Nótese, por ejemplo, que no hay evidencia de su inconformidad frente al auto que denegó parcialmente el decreto de las pruebas que solicitó en la contestación de la demanda (28 de mayo de 2007), pues ningún recurso interpuso en su contra, pese a que los artículos 348 y 351-3 del C. de P. Civil autorizaban los de reposición y apelación. Sólo en abril de 2008, cuando pidió que se repusiera la providencia que declaró cerrada la etapa probatoria, exteriorizó la necesidad de requerir a la Gobernación del Valle y a la Cámara de Comercio de Cali para que remitieran las certificaciones pedidas a través de los oficios 1399 y 1400 de 16 de agosto de 2007, dada su importancia para definir el diferendo, proceder que, al tenor de la normatividad reguladora de la materia, fue tardío e inadecuado.
Es más, según la documentación obrante en el sumario, tampoco hay vestigio de que haya hecho uso de la facultad otorgada por el artículo 361 ibídem, pues dicho precepto permite, cuando se trate de apelación de sentencia, que las partes pidan pruebas, entre otros eventos, “ Cuando decretadas en la primera instancia, se dejaron de practicar sin culpa de la parte que las pidió, pero sólo con el fin de practicarlas o de cumplir requisitos que les falten para su perfeccionamiento ”.
Ahora, no obstante dolerse la entidad postulante de las sentencias de primera y segunda instancia, pues, a su juicio, se fundaron sólo en las pruebas impetradas por la parte demandante, lo cierto es que su queja se apalanca en la providencia que limitó el decreto y práctica de las pruebas que pidió en la contestación de la demanda, de modo que, aparte de no haber agotado en tiempo y adecuadamente los medios de defensa judicial que la ley le proporcionaba para atacarlo, tampoco cumplió con el requisito de inmediatez, pues sólo vino a plantear el reclamo constitucional después de tres años, cuando la sentencia de segundo grado confirmó la de primera instancia y con ella se dirimió definitivamente la contienda en contra de sus intereses, tornándose inaceptable, por tanto, que acuda ahora a este escenario restringido para revivir oportunidades perdidas y perpetuar un debate procesal que se finiquitó por el cauce legal y ante el juez natural.
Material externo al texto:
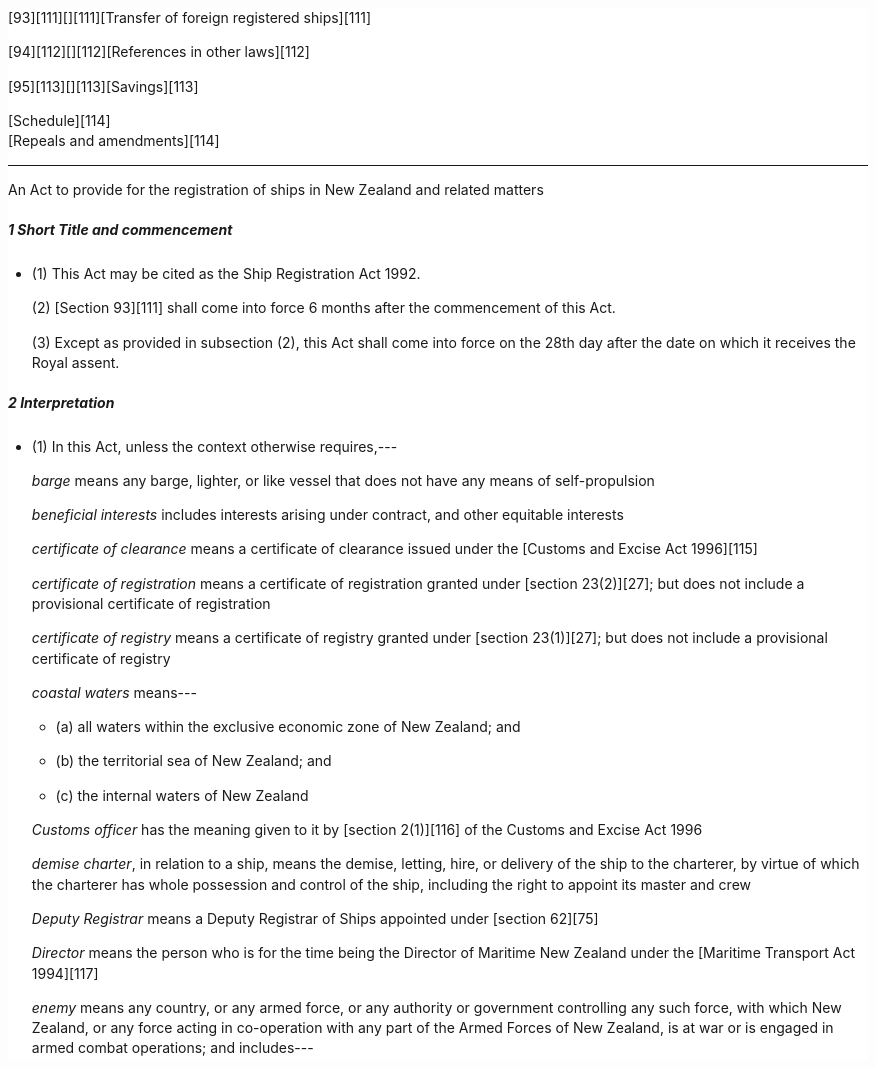 [93][111][][111][Transfer of foreign registered ships][111]

[94][112][][112][References in other laws][112]

[95][113][][113][Savings][113]

[Schedule][114]  
[Repeals and amendments][114]

---

An Act to provide for the registration of ships in New Zealand and related matters

##### 1 Short Title and commencement
    
*   (1) This Act may be cited as the Ship Registration Act 1992\.
    
    (2) [Section 93][111] shall come into force 6 months after the commencement of this Act.
    
    (3) Except as provided in subsection (2), this Act shall come into force on the 28th day after the date on which it receives the Royal assent.

##### 2 Interpretation
    
*   (1) In this Act, unless the context otherwise requires,---
    
    _barge_ means any barge, lighter, or like vessel that does not have any means of self-propulsion
    
    _beneficial interests_ includes interests arising under contract, and other equitable interests
    
    _certificate of clearance_ means a certificate of clearance issued under the [Customs and Excise Act 1996][115]
    
    _certificate of registration_ means a certificate of registration granted under [section 23(2)][27]; but does not include a provisional certificate of registration
    
    _certificate of registry_ means a certificate of registry granted under [section 23(1)][27]; but does not include a provisional certificate of registry
    
    _coastal waters_ means---
        
    *   (a) all waters within the exclusive economic zone of New Zealand; and
    
    *   (b) the territorial sea of New Zealand; and
    
    *   (c) the internal waters of New Zealand
    
    _Customs officer_ has the meaning given to it by [section 2(1)][116] of the Customs and Excise Act 1996
    
    _demise charter_, in relation to a ship, means the demise, letting, hire, or delivery of the ship to the charterer, by virtue of which the charterer has whole possession and control of the ship, including the right to appoint its master and crew
    
    _Deputy Registrar_ means a Deputy Registrar of Ships appointed under [section 62][75]
    
    _Director_ means the person who is for the time being the Director of Maritime New Zealand under the [Maritime Transport Act 1994][117]
    
    _enemy_ means any country, or any armed force, or any authority or government controlling any such force, with which New Zealand, or any force acting in co-operation with any part of the Armed Forces of New Zealand, is at war or is engaged in armed combat operations; and includes---
        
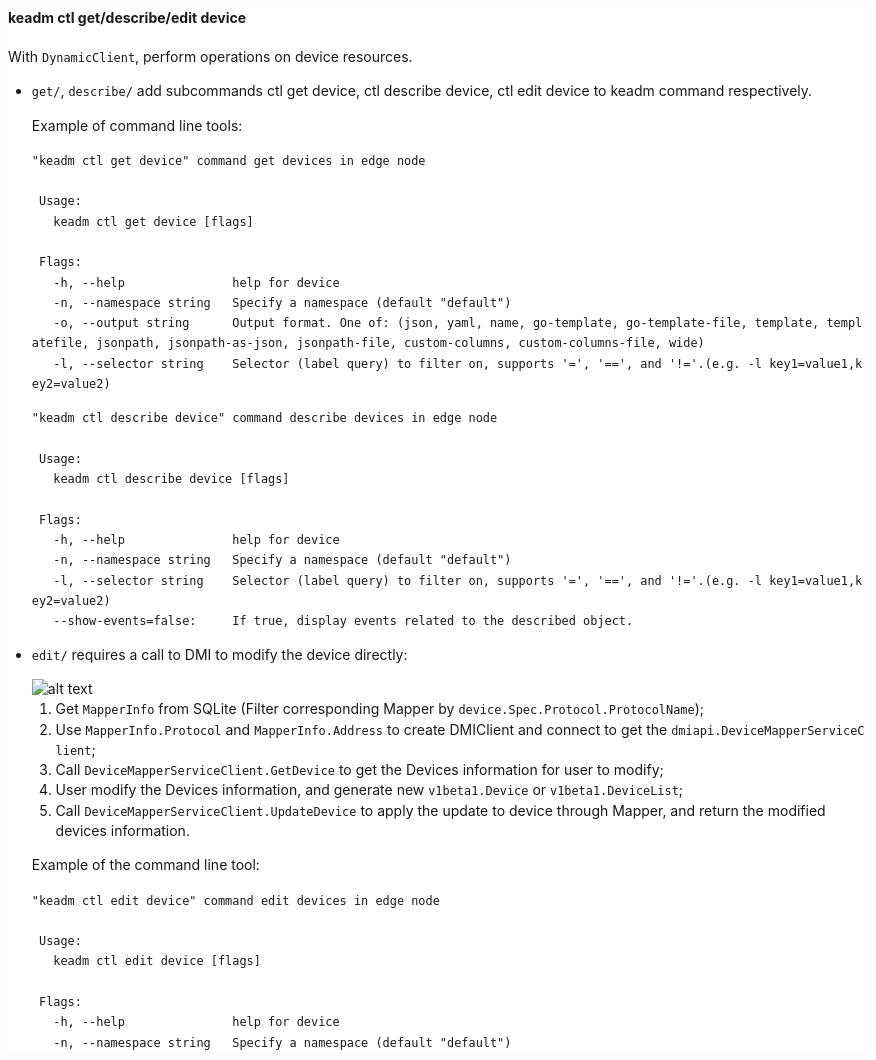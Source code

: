 #### keadm ctl get/describe/edit device

With `DynamicClient`, perform operations on device resources.
- `get/`, `describe/` add subcommands ctl get device, ctl describe device, ctl edit device to keadm command respectively. 

  Example of command line tools:
  
   ```
   "keadm ctl get device" command get devices in edge node
    
    Usage:
      keadm ctl get device [flags]
    
    Flags:
      -h, --help               help for device
      -n, --namespace string   Specify a namespace (default "default")
      -o, --output string      Output format. One of: (json, yaml, name, go-template, go-template-file, template, templatefile, jsonpath, jsonpath-as-json, jsonpath-file, custom-columns, custom-columns-file, wide)
      -l, --selector string    Selector (label query) to filter on, supports '=', '==', and '!='.(e.g. -l key1=value1,key2=value2)
   ```
   ```
   "keadm ctl describe device" command describe devices in edge node
    
    Usage:
      keadm ctl describe device [flags]
    
    Flags:
      -h, --help               help for device
      -n, --namespace string   Specify a namespace (default "default")
      -l, --selector string    Selector (label query) to filter on, supports '=', '==', and '!='.(e.g. -l key1=value1,key2=value2)
      --show-events=false:     If true, display events related to the described object.
   ```
  
- `edit/` requires a call to DMI to modify the device directly:

  <img src="../../images/proposals/edit-device.png" alt="alt text"/>

  1. Get `MapperInfo` from SQLite (Filter corresponding Mapper by `device.Spec.Protocol.ProtocolName`);
  2. Use `MapperInfo.Protocol` and `MapperInfo.Address` to create DMIClient and connect to get the `dmiapi.DeviceMapperServiceClient`;
  3. Call `DeviceMapperServiceClient.GetDevice` to get the Devices information for user to modify;
  4. User modify the Devices information, and generate new `v1beta1.Device` or `v1beta1.DeviceList`;
  5. Call `DeviceMapperServiceClient.UpdateDevice` to apply the update to device through Mapper, and return the modified devices information.
  
  Example of the command line tool:
   ```
   "keadm ctl edit device" command edit devices in edge node
    
    Usage:
      keadm ctl edit device [flags]
    
    Flags:
      -h, --help               help for device
      -n, --namespace string   Specify a namespace (default "default")
   ```
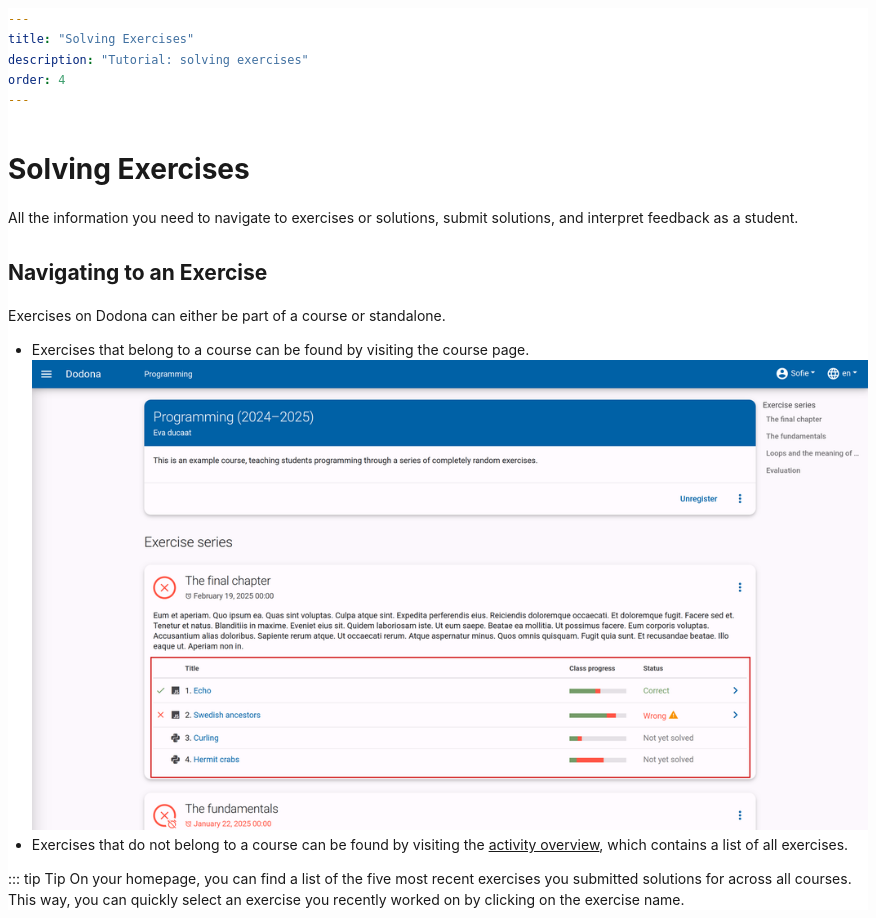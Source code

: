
 ```yaml
---
title: "Solving Exercises"
description: "Tutorial: solving exercises"
order: 4
---
```


# Solving Exercises
All the information you need to navigate to exercises or solutions, submit solutions, and interpret feedback as a student.

## Navigating to an Exercise

Exercises on Dodona can either be part of a course or standalone.

- Exercises that belong to a course can be found by visiting the course page.
  ![image](./student.course_exercise_selection.png)
- Exercises that do not belong to a course can be found by visiting the [activity overview](https://dodona.be/nl/activities/), which contains a list of all exercises.

::: tip Tip
On your homepage, you can find a list of the five most recent exercises you submitted solutions for across all courses. This way, you can quickly select an exercise you recently worked on by clicking on the exercise name.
En este orden de ideas y como quiera que la accionante no satisfizo los requisitos de subsidiariedad e inmediatez que caracterizan a esta acción, se denegará su petición de tutela. DECISIÓN En mérito de lo expuesto, la Corte Suprema de Justicia, en Sala de Casación Civil, administrando justicia en nombre de la República y por autoridad de la ley, DENIEGA la solicitud de tutela presentada por la Asociación Unidad Integrada Comunitaria de Atención a la Familia “ UNICAF ”.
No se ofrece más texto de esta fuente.